To do: State how many lines below hold the word "classes". Give that number and no other text.

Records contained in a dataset
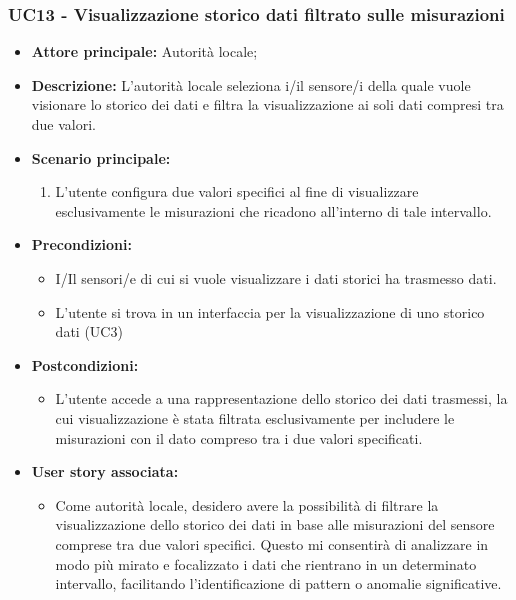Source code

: \subsubsection{UC13 - Visualizzazione storico dati filtrato sulle misurazioni}
\begin{itemize}
    \item \textbf{Attore principale:} Autorità locale;
    \item \textbf{Descrizione:} L’autorità locale seleziona i/il sensore/i della quale vuole visionare lo storico dei dati e filtra la visualizzazione ai soli dati compresi tra due valori.
    \item \textbf{Scenario principale:}
          \begin{enumerate}
              \item L'utente configura due valori specifici al fine di visualizzare esclusivamente le misurazioni che ricadono all'interno di tale intervallo.
          \end{enumerate}
    \item \textbf{Precondizioni:}
          \begin{itemize}
              \item  I/Il sensori/e di cui si vuole visualizzare i dati storici ha trasmesso dati.
              \item  L'utente si trova in un interfaccia per la visualizzazione di uno storico dati (UC3)
          \end{itemize}
    \item \textbf{Postcondizioni:}
          \begin{itemize}
              \item  L'utente accede a una rappresentazione dello storico dei dati trasmessi, la cui visualizzazione è stata filtrata esclusivamente per includere le misurazioni con il dato compreso tra i due valori specificati.
          \end{itemize}
    \item \textbf{User story associata:}
          \begin{itemize}
            \item Come autorità locale, desidero avere la possibilità di filtrare la visualizzazione dello storico dei dati in base alle misurazioni del sensore comprese tra due valori specifici. Questo mi consentirà di analizzare in modo più mirato e focalizzato i dati che rientrano in un determinato intervallo, facilitando l'identificazione di pattern o anomalie significative.
          \end{itemize}
\end{itemize}
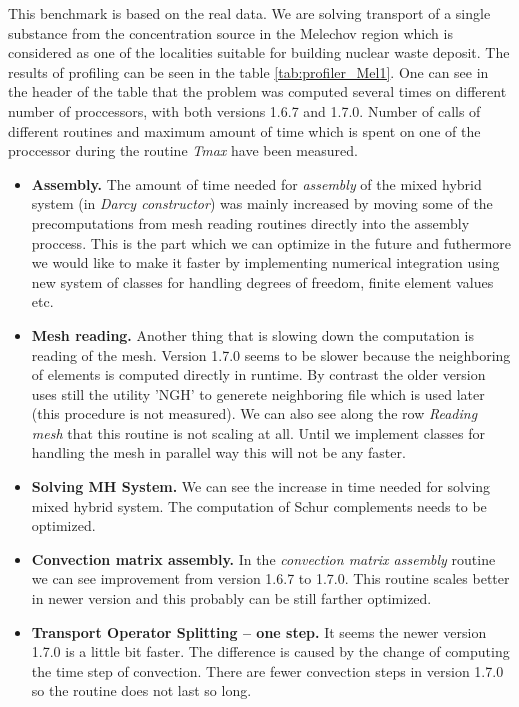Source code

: This benchmark is based on the real data. We are solving transport of a single 
substance from the concentration source in the Melechov region which is considered as
one of the localities suitable for building nuclear waste deposit. The results of profiling can be seen in
the table \ref{tab:profiler_Mel1}. One can see in the header of the table that the problem was computed several times on different 
number of proccessors, with both versions 1.6.7 and 1.7.0. Number of calls of different routines and 
maximum amount of time which is spent on one of the proccessor during the routine \emph{Tmax} have been measured.


\begin{itemize}
\item \textbf{Assembly.} The amount of time needed for \emph{assembly} of the mixed hybrid system (in \emph{Darcy constructor}) 
was mainly increased by moving some of the precomputations from mesh reading routines directly into the assembly proccess. 
This is the part which we can optimize in the future and futhermore we would like to make it faster by implementing numerical 
integration using new system of classes for handling degrees of freedom, finite element values etc.

\item \textbf{Mesh reading.} Another thing that is slowing down the computation is reading of the mesh. Version 1.7.0 seems 
to be slower because the neighboring of elements is computed directly in runtime. By contrast the older version uses still 
the utility 'NGH' to generete neighboring file which is used later (this procedure is not measured). We can also see along the 
row \emph{Reading mesh} that this routine is not scaling at all. Until we implement classes for handling the mesh in parallel 
way this will not be any faster.

\item \textbf{Solving MH System.} We can see the increase in time needed for solving mixed hybrid system. The computation 
of Schur complements needs to be optimized.

\item \textbf{Convection matrix assembly.}
In the \emph{convection matrix assembly} routine we can see improvement from version 1.6.7 to 1.7.0. This routine scales better in
newer version and this probably can be still farther optimized.

\item \textbf{Transport Operator Splitting -- one step.}
It seems the newer version 1.7.0 is a little bit faster. The difference is caused by the change of computing the time step of convection. 
There are fewer convection steps in version 1.7.0 so the routine does not last so long.


\end{itemize}
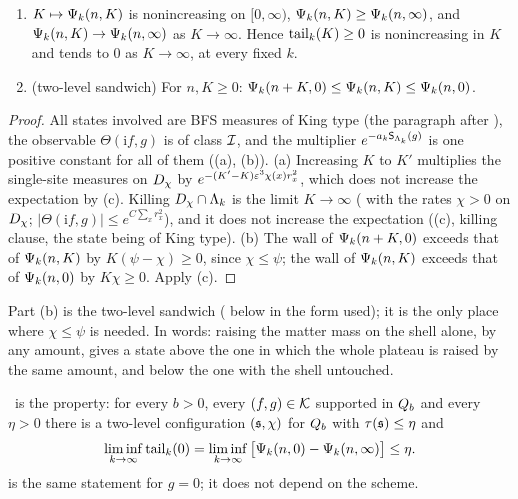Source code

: \begin{lemma}\label{rot:lem:tailprop}
\begin{enumerate}[label=\textup{(\alph*)},leftmargin=*]
\item $K\mapsto\Psik(n,K)$ is nonincreasing on $[0,\infty)$, $\Psik(n,K)\ge\Psik(n,\infty)$, and $\Psik(n,K)\to\Psik(n,\infty)$ as $K\to\infty$. Hence $\tail_k(K)\ge0$ is nonincreasing in $K$ and tends to $0$ as $K\to\infty$, at every fixed $k$.
\item (two-level sandwich) For $n,K\ge0$: $\Psik(n+K,0)\le\Psik(n,K)\le\Psik(n,0)$.
\end{enumerate}
\end{lemma}

\begin{proof}
All states involved are BFS measures of King type (the paragraph after ), the observable $\Theta(\mathrm if,g)$ is of class $\cI$, and the multiplier $e^{-a_k\sS_{\Lk}(g)}$ is one positive constant for all of them ((a), (b)). (a) Increasing $K$ to $K'$ multiplies the single-site measures on $\Dchi$ by $e^{-(K'-K)\eps^3\chi(x)r_x^2}$, which does not increase the expectation by (c). Killing $\Dchi\cap\Lk$ is the limit $K\to\infty$ ( with the rates $\chi>0$ on $\Dchi$; $|\Theta(\mathrm if,g)|\le e^{C\sum_xr_x^2}$), and it does not increase the expectation ((c), killing clause, the state being of King type). (b) The wall of $\Psik(n+K,0)$ exceeds that of $\Psik(n,K)$ by $K(\psi-\chi)\ge0$, since $\chi\le\psi$; the wall of $\Psik(n,K)$ exceeds that of $\Psik(n,0)$ by $K\chi\ge0$. Apply (c).
\end{proof}

Part (b) is the two-level sandwich ( below in the form used); it is the only place where $\chi\le\psi$ is needed. In words: raising the matter mass on the shell alone, by any amount, gives a state above the one in which the whole plateau is raised by the same amount, and below the one with the shell untouched.

\begin{definition}\label{rot:hyp:SH}
\textbf{\SHa}\ is the property: for every $b>0$, every $(f,g)\in\cK$ supported in $\Qb b$ and every $\eta>0$ there is a two-level configuration $(\fs,\chi)$ for $\Qb b$ with $\tauGB(\fs)\le\eta$ and
\[
\liminf_{k\to\infty}\tail_k(0)=\liminf_{k\to\infty}\big[\Psik(n,0)-\Psik(n,\infty)\big]\le\eta .
\]
\textbf{\SHz} is the same statement for $g=0$; it does not depend on the scheme.
\end{definition}

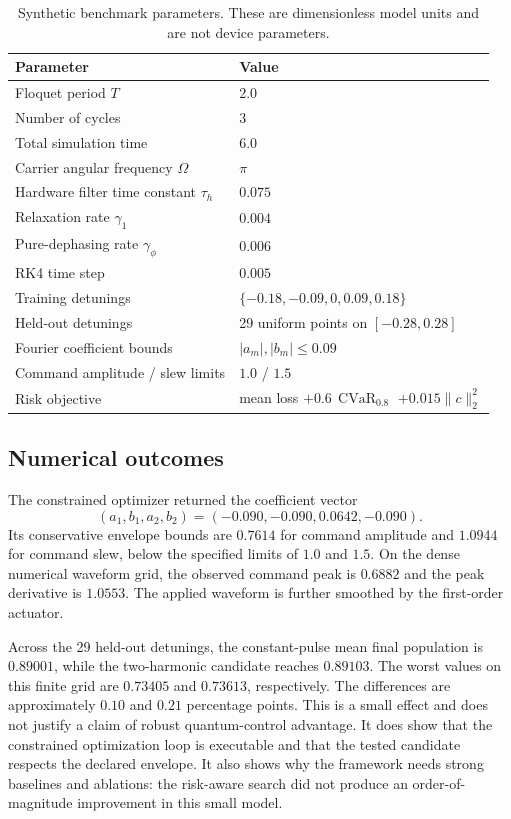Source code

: \documentclass[10pt,twoside]{article}
\DeclareMathOperator{\CVaR}{CVaR}
\begin{document}
\begin{table}[t]
\centering\small
\caption{Synthetic benchmark parameters. These are dimensionless model units and are not device parameters.}
\label{tab:parameters}
\begin{tabular}{ll}
\toprule
Parameter & Value \\
\midrule
Floquet period $T$ & $2.0$ \\
Number of cycles & $3$ \\
Total simulation time & $6.0$ \\
Carrier angular frequency $\Omega$ & $\pi$ \\
Hardware filter time constant $\tau_h$ & $0.075$ \\
Relaxation rate $\gamma_1$ & $0.004$ \\
Pure-dephasing rate $\gamma_\phi$ & $0.006$ \\
RK4 time step & $0.005$ \\
Training detunings & $\{-0.18,-0.09,0,0.09,0.18\}$ \\
Held-out detunings & 29 uniform points on $[-0.28,0.28]$ \\
Fourier coefficient bounds & $|a_m|,|b_m|\leq0.09$ \\
Command amplitude / slew limits & $1.0$ / $1.5$ \\
Risk objective & mean loss $+0.6\,\CVaR_{0.8}$ $+0.015\|c\|_2^2$ \\
\bottomrule
\end{tabular}
\end{table}

\subsection{Numerical outcomes}

The constrained optimizer returned the coefficient vector
\begin{equation}
(a_1,b_1,a_2,b_2)=(-0.090,-0.090,0.0642,-0.090).
\end{equation}
Its conservative envelope bounds are $0.7614$ for command amplitude and $1.0944$ for command slew, below the specified limits of $1.0$ and $1.5$. On the dense numerical waveform grid, the observed command peak is $0.6882$ and the peak derivative is $1.0553$. The applied waveform is further smoothed by the first-order actuator.

Across the 29 held-out detunings, the constant-pulse mean final population is $0.89001$, while the two-harmonic candidate reaches $0.89103$. The worst values on this finite grid are $0.73405$ and $0.73613$, respectively. The differences are approximately $0.10$ and $0.21$ percentage points. This is a small effect and does not justify a claim of robust quantum-control advantage. It does show that the constrained optimization loop is executable and that the tested candidate respects the declared envelope. It also shows why the framework needs strong baselines and ablations: the risk-aware search did not produce an order-of-magnitude improvement in this small model.
\end{document}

Reply: 2